Summary of ' Once more...With felling: Reenactment in contemporary art and culture ' by Robert Blackson
Blackson is a curator who aims in researching and displaying the dependency between contemporary art and culture. He started to be curious about the reenactment since he curated an exhibition named ' We could have invited everyone '. This exhibition included a naturalization station where you could create and join your own country and infused with a spirit of independence and activism. The birth of a nation is often coupled with a self-awareness and a desire to document and historicize its creation, which results in a conceptual collapse between a country's creation and the creation of its ' history '. Blackson said the reenactment seemed to provide a contrast from creating history to copying it.

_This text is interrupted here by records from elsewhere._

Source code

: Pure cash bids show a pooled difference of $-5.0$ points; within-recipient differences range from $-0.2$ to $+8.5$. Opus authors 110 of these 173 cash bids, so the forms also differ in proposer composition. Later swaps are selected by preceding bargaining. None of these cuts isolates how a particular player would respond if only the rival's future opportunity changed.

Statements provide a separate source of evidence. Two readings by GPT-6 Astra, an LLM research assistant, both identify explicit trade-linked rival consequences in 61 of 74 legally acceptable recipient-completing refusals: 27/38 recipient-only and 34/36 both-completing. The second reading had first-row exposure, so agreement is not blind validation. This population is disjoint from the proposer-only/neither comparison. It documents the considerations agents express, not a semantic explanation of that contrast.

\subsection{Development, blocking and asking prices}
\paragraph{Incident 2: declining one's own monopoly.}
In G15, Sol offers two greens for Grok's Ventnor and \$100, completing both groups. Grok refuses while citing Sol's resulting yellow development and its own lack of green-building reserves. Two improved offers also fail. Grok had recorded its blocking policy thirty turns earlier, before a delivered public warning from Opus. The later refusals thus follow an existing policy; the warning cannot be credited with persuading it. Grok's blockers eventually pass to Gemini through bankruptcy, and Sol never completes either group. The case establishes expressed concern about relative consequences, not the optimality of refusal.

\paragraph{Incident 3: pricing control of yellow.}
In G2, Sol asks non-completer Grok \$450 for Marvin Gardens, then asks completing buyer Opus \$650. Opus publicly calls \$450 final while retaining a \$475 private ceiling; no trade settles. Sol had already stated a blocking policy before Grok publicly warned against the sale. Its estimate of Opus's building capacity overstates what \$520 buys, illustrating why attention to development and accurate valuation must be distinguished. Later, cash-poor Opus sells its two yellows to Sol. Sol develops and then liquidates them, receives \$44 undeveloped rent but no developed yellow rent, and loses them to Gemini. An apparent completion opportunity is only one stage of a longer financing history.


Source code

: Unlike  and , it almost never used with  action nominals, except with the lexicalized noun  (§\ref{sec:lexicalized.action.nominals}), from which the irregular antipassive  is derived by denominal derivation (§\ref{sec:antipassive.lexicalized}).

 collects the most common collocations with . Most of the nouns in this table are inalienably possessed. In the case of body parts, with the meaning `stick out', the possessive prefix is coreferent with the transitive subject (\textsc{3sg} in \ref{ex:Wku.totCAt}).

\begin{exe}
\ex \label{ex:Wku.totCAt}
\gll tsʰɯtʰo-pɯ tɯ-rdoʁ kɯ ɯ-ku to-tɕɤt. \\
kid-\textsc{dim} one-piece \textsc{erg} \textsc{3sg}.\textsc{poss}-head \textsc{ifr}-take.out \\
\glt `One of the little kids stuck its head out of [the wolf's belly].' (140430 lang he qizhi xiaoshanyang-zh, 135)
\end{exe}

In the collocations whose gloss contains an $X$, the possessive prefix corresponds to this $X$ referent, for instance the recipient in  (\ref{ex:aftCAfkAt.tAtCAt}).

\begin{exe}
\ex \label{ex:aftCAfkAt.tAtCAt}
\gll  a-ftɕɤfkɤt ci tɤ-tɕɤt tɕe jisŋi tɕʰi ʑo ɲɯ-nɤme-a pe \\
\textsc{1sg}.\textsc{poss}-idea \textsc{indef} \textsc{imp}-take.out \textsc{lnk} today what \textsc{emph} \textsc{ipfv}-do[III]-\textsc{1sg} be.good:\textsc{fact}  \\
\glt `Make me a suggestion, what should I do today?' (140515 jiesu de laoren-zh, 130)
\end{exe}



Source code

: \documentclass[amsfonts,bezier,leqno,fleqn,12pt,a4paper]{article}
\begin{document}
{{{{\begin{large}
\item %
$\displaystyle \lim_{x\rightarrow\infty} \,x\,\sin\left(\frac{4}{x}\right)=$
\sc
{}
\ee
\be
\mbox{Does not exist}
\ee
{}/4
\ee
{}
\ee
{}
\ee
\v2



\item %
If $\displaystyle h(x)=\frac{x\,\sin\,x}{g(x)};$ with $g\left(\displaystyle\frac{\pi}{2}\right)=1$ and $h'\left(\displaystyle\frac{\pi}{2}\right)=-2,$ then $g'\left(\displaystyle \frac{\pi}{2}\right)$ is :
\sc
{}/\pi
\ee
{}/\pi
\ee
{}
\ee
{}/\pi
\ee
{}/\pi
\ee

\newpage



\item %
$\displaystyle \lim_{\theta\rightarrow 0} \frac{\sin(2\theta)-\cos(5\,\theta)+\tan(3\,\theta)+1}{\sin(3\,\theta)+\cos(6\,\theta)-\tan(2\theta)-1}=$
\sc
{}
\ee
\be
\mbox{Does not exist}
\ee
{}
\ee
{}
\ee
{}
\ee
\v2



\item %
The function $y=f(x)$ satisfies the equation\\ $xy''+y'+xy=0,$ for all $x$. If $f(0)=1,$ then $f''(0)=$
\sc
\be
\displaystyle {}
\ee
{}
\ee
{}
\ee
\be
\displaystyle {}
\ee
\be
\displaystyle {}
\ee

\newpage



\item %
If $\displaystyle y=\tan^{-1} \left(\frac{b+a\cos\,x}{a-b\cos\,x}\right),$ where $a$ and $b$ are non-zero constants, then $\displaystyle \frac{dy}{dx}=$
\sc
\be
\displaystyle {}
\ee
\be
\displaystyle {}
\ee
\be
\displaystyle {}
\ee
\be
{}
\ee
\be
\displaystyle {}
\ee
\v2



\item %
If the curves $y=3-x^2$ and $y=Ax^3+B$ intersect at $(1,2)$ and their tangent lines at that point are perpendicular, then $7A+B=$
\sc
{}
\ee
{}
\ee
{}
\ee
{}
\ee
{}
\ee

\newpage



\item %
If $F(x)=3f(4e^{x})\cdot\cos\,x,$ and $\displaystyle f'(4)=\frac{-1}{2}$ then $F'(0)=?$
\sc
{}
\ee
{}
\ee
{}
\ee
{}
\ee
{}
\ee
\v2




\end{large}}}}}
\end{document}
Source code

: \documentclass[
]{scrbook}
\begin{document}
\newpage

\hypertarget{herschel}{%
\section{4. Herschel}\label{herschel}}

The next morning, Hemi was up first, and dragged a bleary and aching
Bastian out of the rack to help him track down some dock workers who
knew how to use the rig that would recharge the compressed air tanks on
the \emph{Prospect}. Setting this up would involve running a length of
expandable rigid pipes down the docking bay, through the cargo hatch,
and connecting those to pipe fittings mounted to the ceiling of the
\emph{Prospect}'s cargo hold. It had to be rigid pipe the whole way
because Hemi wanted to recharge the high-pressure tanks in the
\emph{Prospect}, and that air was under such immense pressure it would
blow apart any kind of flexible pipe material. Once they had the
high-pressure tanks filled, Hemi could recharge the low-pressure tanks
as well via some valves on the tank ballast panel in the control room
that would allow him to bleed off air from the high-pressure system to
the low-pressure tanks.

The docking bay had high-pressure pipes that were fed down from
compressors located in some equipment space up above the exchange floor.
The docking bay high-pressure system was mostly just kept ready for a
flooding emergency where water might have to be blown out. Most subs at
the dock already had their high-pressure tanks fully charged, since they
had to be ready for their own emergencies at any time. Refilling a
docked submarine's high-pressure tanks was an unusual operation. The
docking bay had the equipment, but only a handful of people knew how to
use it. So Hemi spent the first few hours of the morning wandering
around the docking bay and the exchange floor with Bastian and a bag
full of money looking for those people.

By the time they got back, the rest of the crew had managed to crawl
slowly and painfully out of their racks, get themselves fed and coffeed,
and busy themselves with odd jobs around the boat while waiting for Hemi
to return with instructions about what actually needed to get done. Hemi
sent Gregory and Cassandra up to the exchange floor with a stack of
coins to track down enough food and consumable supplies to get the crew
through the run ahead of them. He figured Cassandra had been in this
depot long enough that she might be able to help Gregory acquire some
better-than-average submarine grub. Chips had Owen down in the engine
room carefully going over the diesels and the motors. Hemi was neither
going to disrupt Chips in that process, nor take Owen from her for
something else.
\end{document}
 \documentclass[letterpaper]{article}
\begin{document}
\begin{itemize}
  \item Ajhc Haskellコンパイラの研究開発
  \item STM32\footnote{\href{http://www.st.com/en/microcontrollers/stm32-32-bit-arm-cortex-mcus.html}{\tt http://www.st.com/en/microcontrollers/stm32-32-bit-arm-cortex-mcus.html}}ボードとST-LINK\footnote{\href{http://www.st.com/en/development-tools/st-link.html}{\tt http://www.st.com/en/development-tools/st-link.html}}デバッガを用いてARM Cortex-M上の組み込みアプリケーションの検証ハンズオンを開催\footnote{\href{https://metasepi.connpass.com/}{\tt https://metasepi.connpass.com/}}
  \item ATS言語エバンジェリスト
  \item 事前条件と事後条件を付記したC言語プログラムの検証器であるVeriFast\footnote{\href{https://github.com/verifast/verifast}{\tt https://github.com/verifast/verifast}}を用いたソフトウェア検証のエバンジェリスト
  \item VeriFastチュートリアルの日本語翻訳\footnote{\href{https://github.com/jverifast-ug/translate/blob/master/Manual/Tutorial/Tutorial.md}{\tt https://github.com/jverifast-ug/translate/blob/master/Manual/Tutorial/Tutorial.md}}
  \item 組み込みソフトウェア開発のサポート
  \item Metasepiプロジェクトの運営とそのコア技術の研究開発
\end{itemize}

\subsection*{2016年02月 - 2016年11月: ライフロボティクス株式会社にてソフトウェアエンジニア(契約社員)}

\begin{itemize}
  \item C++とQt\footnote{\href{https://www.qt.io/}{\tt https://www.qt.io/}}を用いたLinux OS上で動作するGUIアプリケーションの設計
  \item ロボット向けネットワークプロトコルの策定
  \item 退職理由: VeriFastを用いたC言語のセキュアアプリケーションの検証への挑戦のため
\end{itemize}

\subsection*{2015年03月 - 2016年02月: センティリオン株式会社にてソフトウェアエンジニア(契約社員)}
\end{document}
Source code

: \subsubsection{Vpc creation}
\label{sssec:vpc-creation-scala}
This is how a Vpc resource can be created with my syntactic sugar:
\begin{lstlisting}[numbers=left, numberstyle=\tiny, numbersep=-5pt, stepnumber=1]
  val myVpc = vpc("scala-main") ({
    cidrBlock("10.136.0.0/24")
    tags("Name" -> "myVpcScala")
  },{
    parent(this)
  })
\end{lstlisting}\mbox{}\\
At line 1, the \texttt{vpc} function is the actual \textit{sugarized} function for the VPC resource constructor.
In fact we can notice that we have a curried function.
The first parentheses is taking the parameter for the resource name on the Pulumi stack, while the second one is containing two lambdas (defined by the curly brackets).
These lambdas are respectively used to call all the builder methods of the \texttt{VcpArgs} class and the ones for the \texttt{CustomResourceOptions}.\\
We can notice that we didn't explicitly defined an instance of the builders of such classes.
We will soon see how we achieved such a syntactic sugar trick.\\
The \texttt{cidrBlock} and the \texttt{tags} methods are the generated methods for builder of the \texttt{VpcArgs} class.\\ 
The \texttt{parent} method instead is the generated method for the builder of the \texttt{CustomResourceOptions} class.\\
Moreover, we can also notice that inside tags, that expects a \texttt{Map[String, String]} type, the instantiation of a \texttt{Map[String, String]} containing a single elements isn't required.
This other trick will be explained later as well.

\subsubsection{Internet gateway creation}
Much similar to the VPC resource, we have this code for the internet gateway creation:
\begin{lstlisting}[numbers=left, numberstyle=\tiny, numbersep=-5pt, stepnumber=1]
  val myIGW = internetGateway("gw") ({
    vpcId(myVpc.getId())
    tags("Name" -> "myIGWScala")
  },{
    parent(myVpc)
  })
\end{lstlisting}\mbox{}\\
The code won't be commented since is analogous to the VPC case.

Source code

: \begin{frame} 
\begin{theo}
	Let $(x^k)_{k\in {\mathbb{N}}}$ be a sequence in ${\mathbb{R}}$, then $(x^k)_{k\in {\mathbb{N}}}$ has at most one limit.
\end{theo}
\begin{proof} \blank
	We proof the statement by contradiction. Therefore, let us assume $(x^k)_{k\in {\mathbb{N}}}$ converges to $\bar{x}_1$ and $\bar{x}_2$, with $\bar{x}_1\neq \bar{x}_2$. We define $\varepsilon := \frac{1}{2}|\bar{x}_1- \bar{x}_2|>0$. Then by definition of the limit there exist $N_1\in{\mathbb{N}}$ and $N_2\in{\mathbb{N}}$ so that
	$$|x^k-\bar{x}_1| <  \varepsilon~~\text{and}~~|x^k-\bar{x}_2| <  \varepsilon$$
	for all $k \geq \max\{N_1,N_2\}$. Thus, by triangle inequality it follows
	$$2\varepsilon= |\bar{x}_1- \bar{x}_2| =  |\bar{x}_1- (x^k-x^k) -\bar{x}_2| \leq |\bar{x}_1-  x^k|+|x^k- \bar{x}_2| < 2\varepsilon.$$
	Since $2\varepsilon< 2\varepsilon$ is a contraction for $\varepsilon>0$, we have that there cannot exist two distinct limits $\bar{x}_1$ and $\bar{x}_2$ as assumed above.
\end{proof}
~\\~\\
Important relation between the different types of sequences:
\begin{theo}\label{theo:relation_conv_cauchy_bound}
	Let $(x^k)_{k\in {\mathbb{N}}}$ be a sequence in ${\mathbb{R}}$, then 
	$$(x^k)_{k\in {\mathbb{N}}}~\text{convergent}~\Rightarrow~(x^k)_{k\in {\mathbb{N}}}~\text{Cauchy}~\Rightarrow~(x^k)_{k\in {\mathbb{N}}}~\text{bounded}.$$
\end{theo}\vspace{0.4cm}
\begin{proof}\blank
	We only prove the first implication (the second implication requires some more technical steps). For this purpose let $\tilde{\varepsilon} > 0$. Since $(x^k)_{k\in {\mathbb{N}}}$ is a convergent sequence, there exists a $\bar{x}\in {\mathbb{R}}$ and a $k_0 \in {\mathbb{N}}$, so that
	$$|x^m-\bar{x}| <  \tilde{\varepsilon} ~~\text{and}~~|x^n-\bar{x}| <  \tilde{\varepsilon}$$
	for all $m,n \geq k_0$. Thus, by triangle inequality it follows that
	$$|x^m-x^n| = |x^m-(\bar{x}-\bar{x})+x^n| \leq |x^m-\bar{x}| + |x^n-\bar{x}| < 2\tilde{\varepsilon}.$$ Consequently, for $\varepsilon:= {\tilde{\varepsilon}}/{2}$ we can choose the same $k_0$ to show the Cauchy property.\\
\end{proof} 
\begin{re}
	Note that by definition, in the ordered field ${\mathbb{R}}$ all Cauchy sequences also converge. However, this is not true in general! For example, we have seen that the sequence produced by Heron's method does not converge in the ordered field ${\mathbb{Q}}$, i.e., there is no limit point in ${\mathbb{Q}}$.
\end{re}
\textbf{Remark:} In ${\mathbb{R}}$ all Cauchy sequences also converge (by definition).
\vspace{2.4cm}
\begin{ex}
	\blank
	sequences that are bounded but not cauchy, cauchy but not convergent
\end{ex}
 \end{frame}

Reenactment has a signature quality to draw both practitioners and audiences to it again and again, and Blackson also tried to explain the differences among simulation, repetition and reproduction at first. Simulation is an artificial and prescribed projection often constructed to facilitate the prediction of a future conclusion. So simulation can be appreciated as a practice in service to theory. Repetition is an exercise often stuck in the present, all reenactments are repetitions but few repetitions become reenactments. To create a reproduction is to make an image of the original. Imitations and reproduction is to make an image of the original. Imitations and reproductions are stand-ins. Drawing personal motivation from either your past or historical references is the conventional element necessary to construct a reenactment. The reenactment don't need follow the path provided by historical evidence. It could be a free style or open style.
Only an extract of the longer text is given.